Copy each line from the entries that the word "北平美军兽行激起全国悲愤" appears in.
┄┄┄┄┄┄┄┄┄┄
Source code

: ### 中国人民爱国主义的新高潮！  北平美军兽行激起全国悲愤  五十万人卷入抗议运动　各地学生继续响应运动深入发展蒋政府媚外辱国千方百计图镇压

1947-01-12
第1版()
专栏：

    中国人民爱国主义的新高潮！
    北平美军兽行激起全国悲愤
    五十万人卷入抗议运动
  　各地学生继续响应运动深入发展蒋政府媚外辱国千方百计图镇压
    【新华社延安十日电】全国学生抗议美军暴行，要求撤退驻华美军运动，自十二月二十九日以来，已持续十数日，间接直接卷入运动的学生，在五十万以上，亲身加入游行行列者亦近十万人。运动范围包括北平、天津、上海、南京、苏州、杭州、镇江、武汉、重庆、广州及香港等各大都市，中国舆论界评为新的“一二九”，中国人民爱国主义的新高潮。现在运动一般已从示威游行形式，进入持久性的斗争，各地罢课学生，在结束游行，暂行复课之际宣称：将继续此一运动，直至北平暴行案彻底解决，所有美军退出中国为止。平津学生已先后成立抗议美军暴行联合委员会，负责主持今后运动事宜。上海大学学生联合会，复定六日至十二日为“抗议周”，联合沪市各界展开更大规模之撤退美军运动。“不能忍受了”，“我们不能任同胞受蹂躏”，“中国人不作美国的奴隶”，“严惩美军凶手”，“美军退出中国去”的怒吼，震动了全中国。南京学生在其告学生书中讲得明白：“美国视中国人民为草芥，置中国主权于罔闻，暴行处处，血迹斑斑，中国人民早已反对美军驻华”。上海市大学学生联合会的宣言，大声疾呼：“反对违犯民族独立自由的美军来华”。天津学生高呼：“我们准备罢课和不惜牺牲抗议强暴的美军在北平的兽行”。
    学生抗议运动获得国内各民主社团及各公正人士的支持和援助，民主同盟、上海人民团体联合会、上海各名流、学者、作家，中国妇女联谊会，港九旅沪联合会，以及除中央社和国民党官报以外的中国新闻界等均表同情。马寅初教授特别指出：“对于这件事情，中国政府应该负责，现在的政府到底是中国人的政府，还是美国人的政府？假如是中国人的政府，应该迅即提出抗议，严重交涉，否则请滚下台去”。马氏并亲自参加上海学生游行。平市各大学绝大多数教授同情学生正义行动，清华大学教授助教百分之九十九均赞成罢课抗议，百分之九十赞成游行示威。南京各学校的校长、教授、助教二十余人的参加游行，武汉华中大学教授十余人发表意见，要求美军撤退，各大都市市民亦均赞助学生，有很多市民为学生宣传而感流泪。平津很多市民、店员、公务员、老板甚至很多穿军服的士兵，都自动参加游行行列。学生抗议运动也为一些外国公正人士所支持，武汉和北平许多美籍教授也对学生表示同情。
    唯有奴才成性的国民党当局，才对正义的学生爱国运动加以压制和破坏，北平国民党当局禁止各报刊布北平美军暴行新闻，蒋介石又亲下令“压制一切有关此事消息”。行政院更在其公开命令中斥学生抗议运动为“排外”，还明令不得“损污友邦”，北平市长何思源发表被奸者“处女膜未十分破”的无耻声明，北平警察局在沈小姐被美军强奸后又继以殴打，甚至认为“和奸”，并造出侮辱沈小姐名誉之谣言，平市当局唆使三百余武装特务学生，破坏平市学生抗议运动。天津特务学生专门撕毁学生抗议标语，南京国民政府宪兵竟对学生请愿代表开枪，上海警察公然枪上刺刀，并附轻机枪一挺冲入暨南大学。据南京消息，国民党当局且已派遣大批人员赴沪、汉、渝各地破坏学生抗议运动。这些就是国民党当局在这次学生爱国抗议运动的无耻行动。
┄┄┄┄┄┄┄┄┄┄
Result of the task:
: ### 中国人民爱国主义的新高潮！  北平美军兽行激起全国悲愤  五十万人卷入抗议运动　各地学生继续响应运动深入发展蒋政府媚外辱国千方百计图镇压
    北平美军兽行激起全国悲愤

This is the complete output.